Required work:
Leave out all images and set down the records exactly as given.
○ ○ ○ ○ ○
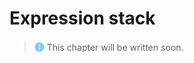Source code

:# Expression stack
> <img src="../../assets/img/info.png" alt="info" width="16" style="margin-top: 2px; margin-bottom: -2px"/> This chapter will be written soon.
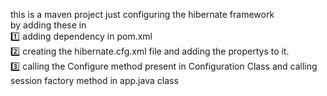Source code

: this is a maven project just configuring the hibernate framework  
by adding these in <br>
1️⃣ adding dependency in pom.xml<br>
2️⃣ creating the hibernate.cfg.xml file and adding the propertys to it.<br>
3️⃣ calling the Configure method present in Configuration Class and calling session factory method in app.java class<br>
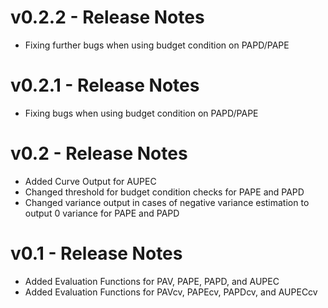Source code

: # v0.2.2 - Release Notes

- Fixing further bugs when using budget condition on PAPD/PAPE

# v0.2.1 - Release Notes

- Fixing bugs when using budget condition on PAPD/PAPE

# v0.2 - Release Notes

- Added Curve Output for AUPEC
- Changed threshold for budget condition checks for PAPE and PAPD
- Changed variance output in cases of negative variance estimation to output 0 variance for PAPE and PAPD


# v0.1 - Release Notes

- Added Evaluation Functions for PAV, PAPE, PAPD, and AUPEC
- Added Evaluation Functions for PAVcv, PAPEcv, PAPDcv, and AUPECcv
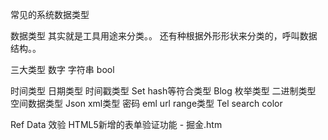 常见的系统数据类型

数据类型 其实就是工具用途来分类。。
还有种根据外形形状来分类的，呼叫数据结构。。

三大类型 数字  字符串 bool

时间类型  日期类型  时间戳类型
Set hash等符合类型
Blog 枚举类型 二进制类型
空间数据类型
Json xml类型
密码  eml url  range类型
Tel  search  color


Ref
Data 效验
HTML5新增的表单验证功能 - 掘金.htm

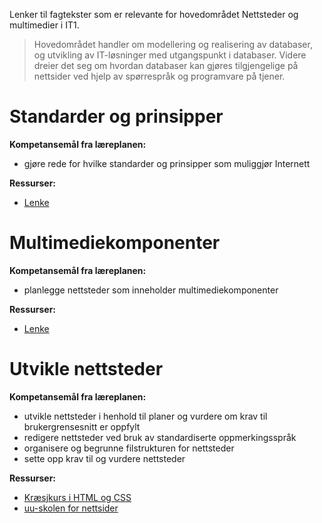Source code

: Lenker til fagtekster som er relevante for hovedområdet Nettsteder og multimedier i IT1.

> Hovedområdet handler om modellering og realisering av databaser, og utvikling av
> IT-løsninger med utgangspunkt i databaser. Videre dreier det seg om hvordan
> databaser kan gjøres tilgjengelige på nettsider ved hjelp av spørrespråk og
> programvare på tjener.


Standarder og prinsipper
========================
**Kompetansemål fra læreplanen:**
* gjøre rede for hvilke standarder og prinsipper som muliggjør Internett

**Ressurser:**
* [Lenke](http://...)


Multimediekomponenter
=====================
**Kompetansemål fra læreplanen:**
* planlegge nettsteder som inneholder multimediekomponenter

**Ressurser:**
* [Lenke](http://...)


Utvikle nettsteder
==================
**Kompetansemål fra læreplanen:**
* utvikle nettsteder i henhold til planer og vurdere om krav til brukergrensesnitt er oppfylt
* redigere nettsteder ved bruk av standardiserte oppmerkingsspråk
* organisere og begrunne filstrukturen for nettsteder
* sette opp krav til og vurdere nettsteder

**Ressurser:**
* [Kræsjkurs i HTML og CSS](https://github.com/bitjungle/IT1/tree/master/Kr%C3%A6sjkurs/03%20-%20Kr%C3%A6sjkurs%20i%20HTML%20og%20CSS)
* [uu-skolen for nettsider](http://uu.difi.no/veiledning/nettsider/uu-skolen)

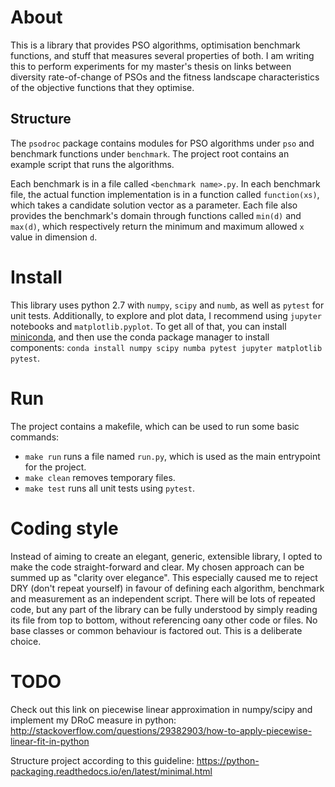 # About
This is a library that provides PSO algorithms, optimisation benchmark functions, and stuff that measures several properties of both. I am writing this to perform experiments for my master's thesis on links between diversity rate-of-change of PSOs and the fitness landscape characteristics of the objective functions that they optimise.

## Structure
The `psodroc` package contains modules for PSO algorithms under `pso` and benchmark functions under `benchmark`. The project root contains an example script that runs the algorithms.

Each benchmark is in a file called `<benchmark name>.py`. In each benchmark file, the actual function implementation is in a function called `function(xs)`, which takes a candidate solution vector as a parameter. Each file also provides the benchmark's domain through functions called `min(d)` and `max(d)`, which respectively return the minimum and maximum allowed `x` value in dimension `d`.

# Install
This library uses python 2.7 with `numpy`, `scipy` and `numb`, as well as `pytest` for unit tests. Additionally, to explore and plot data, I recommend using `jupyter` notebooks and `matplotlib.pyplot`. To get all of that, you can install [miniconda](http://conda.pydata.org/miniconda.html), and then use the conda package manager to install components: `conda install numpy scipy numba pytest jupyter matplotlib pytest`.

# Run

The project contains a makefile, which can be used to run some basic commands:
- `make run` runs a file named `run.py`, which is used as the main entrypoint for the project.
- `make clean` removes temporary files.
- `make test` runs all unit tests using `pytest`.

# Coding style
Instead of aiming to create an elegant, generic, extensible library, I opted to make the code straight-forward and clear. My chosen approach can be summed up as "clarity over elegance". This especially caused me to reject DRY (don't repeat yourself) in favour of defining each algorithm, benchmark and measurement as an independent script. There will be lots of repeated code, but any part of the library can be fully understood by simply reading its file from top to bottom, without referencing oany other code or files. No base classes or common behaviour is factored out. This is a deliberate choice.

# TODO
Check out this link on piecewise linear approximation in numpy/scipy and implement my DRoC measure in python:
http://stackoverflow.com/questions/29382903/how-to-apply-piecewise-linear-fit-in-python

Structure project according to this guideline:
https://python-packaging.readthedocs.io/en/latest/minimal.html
○ ○ ○ ○ ○
Response to the task:
Source code

:# Expression stack
> <img src="../../assets/img/info.png" alt="info" width="16" style="margin-top: 2px; margin-bottom: -2px"/> This chapter will be written soon.
Source code

: this is a maven project just configuring the hibernate framework  
by adding these in <br>
1️⃣ adding dependency in pom.xml<br>
2️⃣ creating the hibernate.cfg.xml file and adding the propertys to it.<br>
3️⃣ calling the Configure method present in Configuration Class and calling session factory method in app.java class<br>
Source code

: # v0.2.2 - Release Notes

- Fixing further bugs when using budget condition on PAPD/PAPE

# v0.2.1 - Release Notes

- Fixing bugs when using budget condition on PAPD/PAPE

# v0.2 - Release Notes

- Added Curve Output for AUPEC
- Changed threshold for budget condition checks for PAPE and PAPD
- Changed variance output in cases of negative variance estimation to output 0 variance for PAPE and PAPD


# v0.1 - Release Notes

- Added Evaluation Functions for PAV, PAPE, PAPD, and AUPEC
- Added Evaluation Functions for PAVcv, PAPEcv, PAPDcv, and AUPECcv
 常见的系统数据类型

数据类型 其实就是工具用途来分类。。
还有种根据外形形状来分类的，呼叫数据结构。。

三大类型 数字  字符串 bool

时间类型  日期类型  时间戳类型
Set hash等符合类型
Blog 枚举类型 二进制类型
空间数据类型
Json xml类型
密码  eml url  range类型
Tel  search  color


Ref
Data 效验
HTML5新增的表单验证功能 - 掘金.htm

Source code

: Lenker til fagtekster som er relevante for hovedområdet Nettsteder og multimedier i IT1.

> Hovedområdet handler om modellering og realisering av databaser, og utvikling av
> IT-løsninger med utgangspunkt i databaser. Videre dreier det seg om hvordan
> databaser kan gjøres tilgjengelige på nettsider ved hjelp av spørrespråk og
> programvare på tjener.


Standarder og prinsipper
========================
**Kompetansemål fra læreplanen:**
* gjøre rede for hvilke standarder og prinsipper som muliggjør Internett

**Ressurser:**
* [Lenke](http://...)


Multimediekomponenter
=====================
**Kompetansemål fra læreplanen:**
* planlegge nettsteder som inneholder multimediekomponenter

**Ressurser:**
* [Lenke](http://...)


Utvikle nettsteder
==================
**Kompetansemål fra læreplanen:**
* utvikle nettsteder i henhold til planer og vurdere om krav til brukergrensesnitt er oppfylt
* redigere nettsteder ved bruk av standardiserte oppmerkingsspråk
* organisere og begrunne filstrukturen for nettsteder
* sette opp krav til og vurdere nettsteder

**Ressurser:**
* [Kræsjkurs i HTML og CSS](https://github.com/bitjungle/IT1/tree/master/Kr%C3%A6sjkurs/03%20-%20Kr%C3%A6sjkurs%20i%20HTML%20og%20CSS)
* [uu-skolen for nettsider](http://uu.difi.no/veiledning/nettsider/uu-skolen)

 # About
This is a library that provides PSO algorithms, optimisation benchmark functions, and stuff that measures several properties of both. I am writing this to perform experiments for my master's thesis on links between diversity rate-of-change of PSOs and the fitness landscape characteristics of the objective functions that they optimise.

## Structure
The `psodroc` package contains modules for PSO algorithms under `pso` and benchmark functions under `benchmark`. The project root contains an example script that runs the algorithms.

Each benchmark is in a file called `<benchmark name>.py`. In each benchmark file, the actual function implementation is in a function called `function(xs)`, which takes a candidate solution vector as a parameter. Each file also provides the benchmark's domain through functions called `min(d)` and `max(d)`, which respectively return the minimum and maximum allowed `x` value in dimension `d`.

# Install
This library uses python 2.7 with `numpy`, `scipy` and `numb`, as well as `pytest` for unit tests. Additionally, to explore and plot data, I recommend using `jupyter` notebooks and `matplotlib.pyplot`. To get all of that, you can install [miniconda](http://conda.pydata.org/miniconda.html), and then use the conda package manager to install components: `conda install numpy scipy numba pytest jupyter matplotlib pytest`.

# Run

The project contains a makefile, which can be used to run some basic commands:
- `make run` runs a file named `run.py`, which is used as the main entrypoint for the project.
- `make clean` removes temporary files.
- `make test` runs all unit tests using `pytest`.

# Coding style
Instead of aiming to create an elegant, generic, extensible library, I opted to make the code straight-forward and clear. My chosen approach can be summed up as "clarity over elegance". This especially caused me to reject DRY (don't repeat yourself) in favour of defining each algorithm, benchmark and measurement as an independent script. There will be lots of repeated code, but any part of the library can be fully understood by simply reading its file from top to bottom, without referencing oany other code or files. No base classes or common behaviour is factored out. This is a deliberate choice.

# TODO
Check out this link on piecewise linear approximation in numpy/scipy and implement my DRoC measure in python:
http://stackoverflow.com/questions/29382903/how-to-apply-piecewise-linear-fit-in-python

Structure project according to this guideline:
https://python-packaging.readthedocs.io/en/latest/minimal.html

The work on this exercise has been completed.